START AVAILABLE DATA
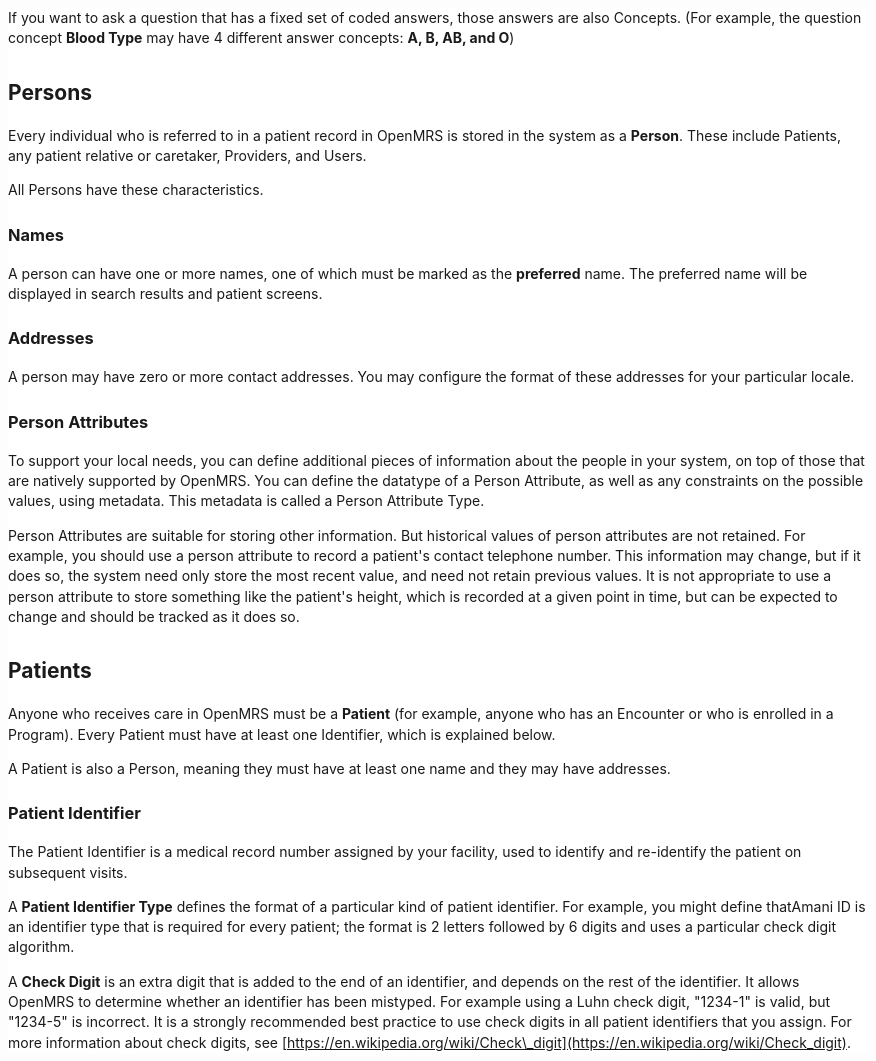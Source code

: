 If you want to ask a question that has a fixed set of coded answers, those answers are also Concepts. \(For example, the question concept **Blood Type** may have 4 different answer concepts: **A, B, AB, **and** O**\)

## Persons

Every individual who is referred to in a patient record in OpenMRS is stored in the system as a **Person**. These include Patients, any patient relative or caretaker, Providers, and Users.

All Persons have these characteristics.

### Names

A person can have one or more names, one of which must be marked as the **preferred** name. The preferred name will be displayed in search results and patient screens.

### Addresses

A person may have zero or more contact addresses. You may configure the format of these addresses for your particular locale.

### Person Attributes

To support your local needs, you can define additional pieces of information about the people in your system, on top of those that are natively supported by OpenMRS. You can define the datatype of a Person Attribute, as well as any constraints on the possible values, using metadata. This metadata is called a Person Attribute Type.

Person Attributes are suitable for storing other information. But historical values of person attributes are not retained. For example, you should use a person attribute to record a patient's contact telephone number. This information may change, but if it does so, the system need only store the most recent value, and need not retain previous values. It is not appropriate to use a person attribute to store something like the patient's height, which is recorded at a given point in time, but can be expected to change and should be tracked as it does so.

## Patients

Anyone who receives care in OpenMRS must be a **Patient** \(for example, anyone who has an Encounter or who is enrolled in a Program\). Every Patient must have at least one Identifier, which is explained below.

A Patient is also a Person, meaning they must have at least one name and they may have addresses.

### Patient Identifier

The Patient Identifier is a medical record number assigned by your facility, used to identify and re-identify the patient on subsequent visits.

A **Patient Identifier Type** defines the format of a particular kind of patient identifier. For example, you might define thatAmani ID is an identifier type that is required for every patient; the format is 2 letters followed by 6 digits and uses a particular check digit algorithm.

A **Check Digit** is an extra digit that is added to the end of an identifier, and depends on the rest of the identifier. It allows OpenMRS to determine whether an identifier has been mistyped. For example using a Luhn check digit, "1234-1" is valid, but "1234-5" is incorrect. It is a strongly recommended best practice to use check digits in all patient identifiers that you assign. For more information about check digits, see [https://en.wikipedia.org/wiki/Check\_digit](https://en.wikipedia.org/wiki/Check_digit).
END AVAILABLE DATA
◆ WHAT IS REQUIRED
For the word "must", show every line of the entries that holds it.

◆ EXERCISE ANSWER
A person can have one or more names, one of which must be marked as the **preferred** name. The preferred name will be displayed in search results and patient screens.
Anyone who receives care in OpenMRS must be a **Patient** \(for example, anyone who has an Encounter or who is enrolled in a Program\). Every Patient must have at least one Identifier, which is explained below.
A Patient is also a Person, meaning they must have at least one name and they may have addresses.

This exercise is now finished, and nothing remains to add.